Introduction to the 2nd Amino Acid Assessment Workshop¹

Laboratory of Human Nutrition, Massachusetts Institute of Technology, Cambridge, MA 02139

² To whom correspondence should be addressed. E-mail: vryoung{at}mit.edu.

	ABSTRACT

TOP ABSTRACT LITERATURE CITED

 
The proportions of amino acids in diets typical of human populations usually differ from the proportions in which they are required, although adverse effects due to such differences are not common. However, there is little systematic information about the adverse effects and the pathophysiological mechanisms of excessive intakes of single or mixtures of amino acids in human subjects. To promote the safe and effective application of amino acids in clinical nutrition and for health promotion it is necessary to establish a sound scientific basis for evaluating their efficacy and safety under various conditions of use. Hence, a series of Amino Acid Assessment Workshops (AAAW) are being organized to bring together experts in amino acid nutrition, metabolism, cell and molecular biology, toxicology and regulation/policy with the eventual purpose of establishing a paradigm for the characterization of risks associated with the ingestion of specific intakes of amino acids by humans. In this introductory paper I summarize the major issues arising at the 1st AAAW, held in Tokyo June, 2001, and provide an introductory context to the present, 2nd AAAW.

KEY WORDS: • amino acids • excess • risks • safety • metabolism • mechanism

The proportions of amino acids in diets consumed by human populations usually differ from the proportions in which they are required to efficiently support growth and maintenance, although adverse effects due to such differences are not common. However, insufficient or excessive amounts of individual amino acids included in, or added to, diets result in adverse effects (1–3), as clearly demonstrated in experimental animals (2). A particular problem is to assess the human relevance and applicability of these experimental data, especially in view of the sparse and disordered information that is available from human studies, in part because it is possible that the effects of specific amino acid intake levels may differ as a function of species as well as the anatomical location analyzed. A second challenge is to outline an effective way to close this large gap in current knowledge about the metabolic and functional consequences of abnormal or unusual, in particular high, intakes in human subjects.

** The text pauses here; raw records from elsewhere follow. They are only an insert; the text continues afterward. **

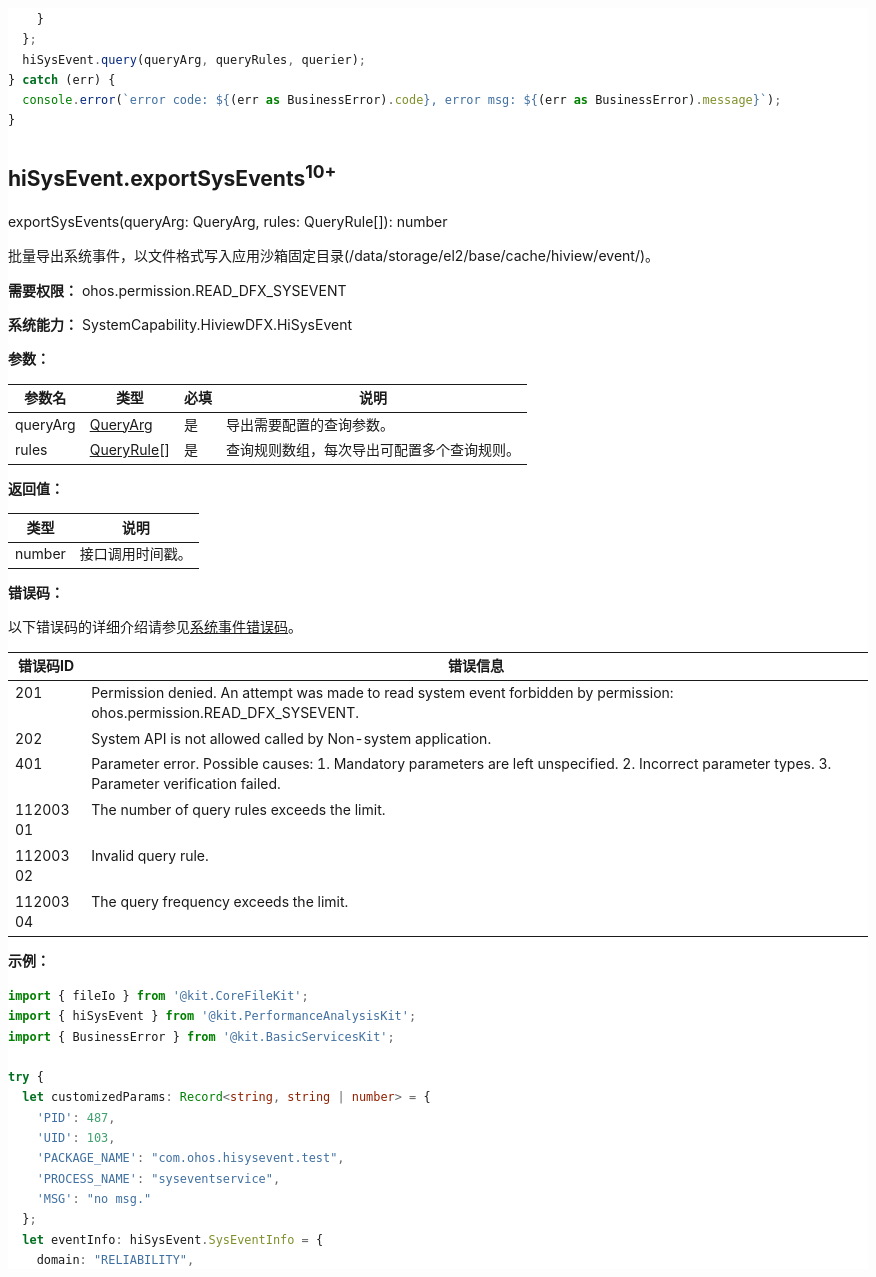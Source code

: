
 ```ts
    }
  };
  hiSysEvent.query(queryArg, queryRules, querier);
} catch (err) {
  console.error(`error code: ${(err as BusinessError).code}, error msg: ${(err as BusinessError).message}`);
}
```

## hiSysEvent.exportSysEvents<sup>10+</sup>

exportSysEvents(queryArg: QueryArg, rules: QueryRule[]): number

批量导出系统事件，以文件格式写入应用沙箱固定目录(/data/storage/el2/base/cache/hiview/event/)。

**需要权限：** ohos.permission.READ_DFX_SYSEVENT

**系统能力：** SystemCapability.HiviewDFX.HiSysEvent

**参数：**

| 参数名   | 类型                      | 必填 | 说明                                       |
| -------- | ------------------------- | ---- | ------------------------------------------ |
| queryArg | [QueryArg](#queryarg)     | 是   | 导出需要配置的查询参数。                   |
| rules    | [QueryRule](#queryrule)[] | 是   | 查询规则数组，每次导出可配置多个查询规则。 |

**返回值：**

| 类型   | 说明             |
| ------ | ---------------- |
| number | 接口调用时间戳。 |

**错误码：**

以下错误码的详细介绍请参见[系统事件错误码](errorcode-hisysevent-sys.md)。

| 错误码ID | 错误信息 |
| -------- | ----------------------------------------------------------------------------------------------------------------------------------------------- |
| 201      | Permission denied. An attempt was made to read system event forbidden by permission: ohos.permission.READ_DFX_SYSEVENT.                         |
| 202      | System API is not allowed called by Non-system application.                                                                                     |
| 401      | Parameter error. Possible causes: 1. Mandatory parameters are left unspecified. 2. Incorrect parameter types. 3. Parameter verification failed. |
| 11200301 | The number of query rules exceeds the limit.                                                                                                    |
| 11200302 | Invalid query rule.                                                                                                                             |
| 11200304 | The query frequency exceeds the limit.                                                                                                          |

**示例：**

```ts
import { fileIo } from '@kit.CoreFileKit';
import { hiSysEvent } from '@kit.PerformanceAnalysisKit';
import { BusinessError } from '@kit.BasicServicesKit';

try {
  let customizedParams: Record<string, string | number> = {
    'PID': 487,
    'UID': 103,
    'PACKAGE_NAME': "com.ohos.hisysevent.test",
    'PROCESS_NAME': "syseventservice",
    'MSG': "no msg."
  };
  let eventInfo: hiSysEvent.SysEventInfo = {
    domain: "RELIABILITY",
```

Thus, a series of workshops has been planned and initiated under the auspices of the International Council on Amino Acid Science (ICAAS; esato@icaas-org.com), with its secretariat in Tokyo, Japan, to address these major issues. This second amino acid assessment workshop (2^nd AAAW) will build on the deliberations of the 1^st AAAW, held in Tokyo, June 2001. The objective of the latter was to review comprehensively the roles of dietary amino acids in cellular and organ function, as well as the consequences associated with abnormal or unusual, in particular high, intakes in human subjects. The emphasis of the discussions was intended to be, as far as possible, on mechanisms and quantitative aspects, with the goal of eventually developing a working framework for assessment of the consequences of abnormal amino acid intakes. In addition, an aim was to begin to develop the details of a research program that would generate a sufficient knowledge base for purposes of making sound and effective recommendations and policies concerning amino acid intakes by human subjects.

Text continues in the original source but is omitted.